This intriguing question was raised during a lecture, held last month at the Hertford County Public Library in Winton, commemorating the 160th anniversary of the Burning of Winton. The North Carolina Civil War & Reconstruction History Center (NCCWRHC) in Fayetteville and the Winton Historical Association, Inc. co-sponsored the lecture.
Murfreesboro resident Booker Daniel shared the answer to the aforementioned question in an oral history that has been passed down.
“A cavalry detail came to Murfreesboro on horseback with the intent of burning Murfreesboro,” she explained, noting this particular period (1862) during the Civil War. “This was a partially different group from the soldiers who burned Winton.
“They went to the Melrose House in Murfreesboro,” Daniel continued. “When Union troops took over a Confederate town or battlefield, they usually took a plantation home as a show of power. Melrose was the grandest house in town at the time. Its owner was Confederate.”
Daniel said none of the owners of the Melrose House were there when the Union soldiers arrived.
“Only the enslaved people were there,” she said. “When the Union officer, whose name is unknown, arrived at the Melrose House, he rode his horse into the foyer. He saw the Masonic apron on the grandfather clock and did not burn Murfreesboro because of the Masonic brotherhood – he was also a Mason. However, when he saw the eagle on top of the grandfather clock, he snapped it off and put it in his pocket, since it was a Union symbol. He supposedly said, ‘No rebel home will have a Union eagle in it’.”

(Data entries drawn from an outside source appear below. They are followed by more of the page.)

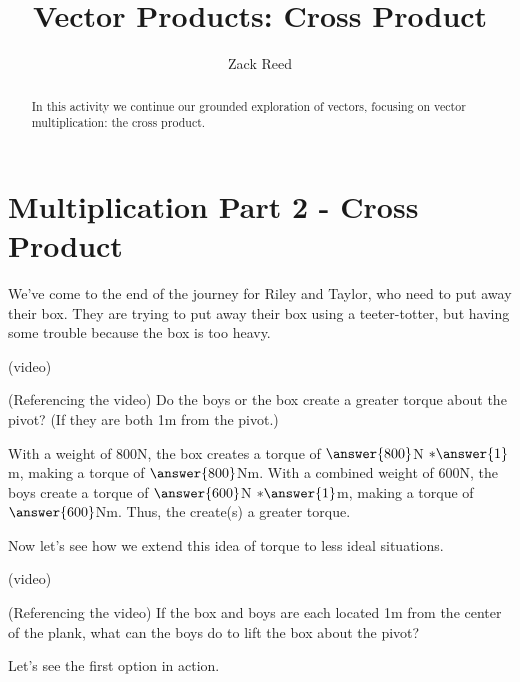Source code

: \documentclass{ximera}
\title{Vector Products: Cross Product}
\author{Zack Reed}
\begin{document}
\begin{abstract}
In this activity we continue our grounded exploration of vectors, focusing on vector multiplication: the cross product.
\end{abstract}
\maketitle

\section{Multiplication Part 2 - Cross Product}

We've come to the end of the journey for Riley and Taylor, who need to put away their box. They are trying to put away their box using a teeter-totter, but having some trouble because the box is too heavy. 

(video)

\begin{problem}
    (Referencing the video) Do the boys or the box create a greater torque about the pivot? (If they are both 1m from the pivot.)

    With a weight of $800$N, the box creates a torque of $\answer{800}$N $*\answer{1}$m, making a torque of $\answer{800}$Nm. With a combined weight of $600$N, the boys create a torque of $\answer{600}$N $*\answer{1}$m, making a torque of $\answer{600}$Nm. Thus, the  create(s) a greater torque.
\end{problem}

Now let's see how we extend this idea of torque to less ideal situations.

(video)

\begin{problem}
    (Referencing the video) If the box and boys are each located 1m from the center of the plank, what can the boys do to lift the box about the pivot?

    \begin{selectAll}
    \end{selectAll}
\end{problem}

Let's see the first option in action.
\end{document}
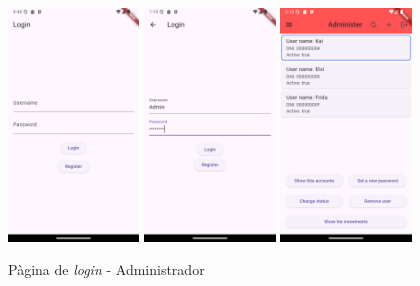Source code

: \documentclass[a4paper,12pt,twoside]{ThesisStyle}
\begin{document}
\begin{figure}[h]
    \centering
    \includegraphics[width=0.31\textwidth]{imatges/login.png}
    \includegraphics[width=0.31\textwidth]{imatges/loginAdmin.png}
    \includegraphics[width=0.31\textwidth]{imatges/administer.png}
    \caption{Pàgina de \textit{login} - Administrador}
    \label{fig: Pàgina de login - Admin}
\end{figure}
\end{document}
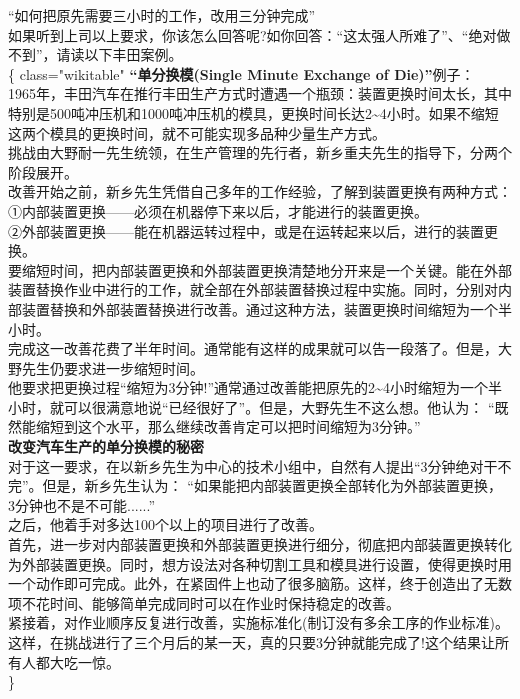 ``如何把原先需要三小时的工作，改用三分钟完成''\\
如果听到上司以上要求，你该怎么回答呢?如你回答：``这太强人所难了''、``绝对做不到''，请读以下丰田案例。\\
\{\textbar{} class="wikitable" \textbar{}\textbf{``单分换模(Single
Minute Exchange of Die)''}例子：\\
1965年，丰田汽车在推行丰田生产方式时遭遇一个瓶颈：装置更换时间太长，其中特别是500吨冲压机和1000吨冲压机的模具，更换时间长达2\textasciitilde{}4小时。如果不缩短这两个模具的更换时间，就不可能实现多品种少量生产方式。\\
挑战由大野耐一先生统领，在生产管理的先行者，新乡重夫先生的指导下，分两个阶段展开。\\
改善开始之前，新乡先生凭借自己多年的工作经验，了解到装置更换有两种方式：\\
①内部装置更换------必须在机器停下来以后，才能进行的装置更换。\\
②外部装置更换------能在机器运转过程中，或是在运转起来以后，进行的装置更换。\\
要缩短时间，把内部装置更换和外部装置更换清楚地分开来是一个关键。能在外部装置替换作业中进行的工作，就全部在外部装置替换过程中实施。同时，分别对内部装置替换和外部装置替换进行改善。通过这种方法，装置更换时间缩短为一个半小时。\\
完成这一改善花费了半年时间。通常能有这样的成果就可以告一段落了。但是，大野先生仍要求进一步缩短时间。\\
他要求把更换过程``缩短为3分钟!''通常通过改善能把原先的2\textasciitilde{}4小时缩短为一个半小时，就可以很满意地说``已经很好了''。但是，大野先生不这么想。他认为：
``既然能缩短到这个水平，那么继续改善肯定可以把时间缩短为3分钟。''\\
\textbf{改变汽车生产的单分换模的秘密}\\
对于这一要求，在以新乡先生为中心的技术小组中，自然有人提出``3分钟绝对干不完''。但是，新乡先生认为：
``如果能把内部装置更换全部转化为外部装置更换，
3分钟也不是不可能......''\\
之后，他着手对多达100个以上的项目进行了改善。\\
首先，进一步对内部装置更换和外部装置更换进行细分，彻底把内部装置更换转化为外部装置更换。同时，想方设法对各种切割工具和模具进行设置，使得更换时用一个动作即可完成。此外，在紧固件上也动了很多脑筋。这样，终于创造出了无数项不花时间、能够简单完成同时可以在作业时保持稳定的改善。\\
紧接着，对作业顺序反复进行改善，实施标准化(制订没有多余工序的作业标准)。这样，在挑战进行了三个月后的某一天，真的只要3分钟就能完成了!这个结果让所有人都大吃一惊。\\
\textbar{}\}

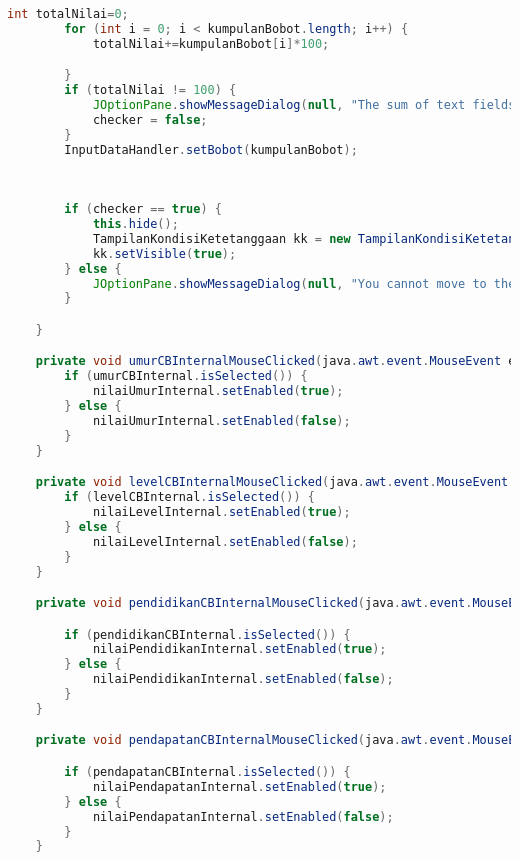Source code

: \begin{lstlisting}[language=Java, caption=TampilanBobotKetetanggaan.java]
        int totalNilai=0;
        for (int i = 0; i < kumpulanBobot.length; i++) {
            totalNilai+=kumpulanBobot[i]*100;

        }
        if (totalNilai != 100) {
            JOptionPane.showMessageDialog(null, "The sum of text fields must 100%!");
            checker = false;
        }
        InputDataHandler.setBobot(kumpulanBobot);
        
        
        
        if (checker == true) {
            this.hide();
            TampilanKondisiKetetanggaan kk = new TampilanKondisiKetetanggaan();
            kk.setVisible(true);
        } else {
            JOptionPane.showMessageDialog(null, "You cannot move to the other page because you must fill text field first!");
        }

    }                                       

    private void umurCBInternalMouseClicked(java.awt.event.MouseEvent evt) {                                            
        if (umurCBInternal.isSelected()) {
            nilaiUmurInternal.setEnabled(true);
        } else {
            nilaiUmurInternal.setEnabled(false);
        }
    }                                           

    private void levelCBInternalMouseClicked(java.awt.event.MouseEvent evt) {                                             
        if (levelCBInternal.isSelected()) {
            nilaiLevelInternal.setEnabled(true);
        } else {
            nilaiLevelInternal.setEnabled(false);
        }
    }                                            

    private void pendidikanCBInternalMouseClicked(java.awt.event.MouseEvent evt) {                                                  

        if (pendidikanCBInternal.isSelected()) {
            nilaiPendidikanInternal.setEnabled(true);
        } else {
            nilaiPendidikanInternal.setEnabled(false);
        }
    }                                                 

    private void pendapatanCBInternalMouseClicked(java.awt.event.MouseEvent evt) {                                                  

        if (pendapatanCBInternal.isSelected()) {
            nilaiPendapatanInternal.setEnabled(true);
        } else {
            nilaiPendapatanInternal.setEnabled(false);
        }
    }                                                 


\end{lstlisting}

Daniel’s relatives had passed down this oral history regarding that incident.
“My uncle, Richard Vann, moved into the Melrose House. He and his wife Lavinia raised their four children there. He served as Murfreesboro mayor and later as Hertford County Clerk of Superior Court,” she explained.
In a later interview, Lamar Van Brackle, Vice-President of the Board of Directors for the Murfreesboro Historical Association, Inc., shared more information on how Murfreesboro was spared.
“The Union troops came from Winton with the intent of burning Murfreesboro,” he noted. “Winton was the first Southern town burned in the Civil War. John Southall family’s owned Melrose at the time. They left when Winton was burned.”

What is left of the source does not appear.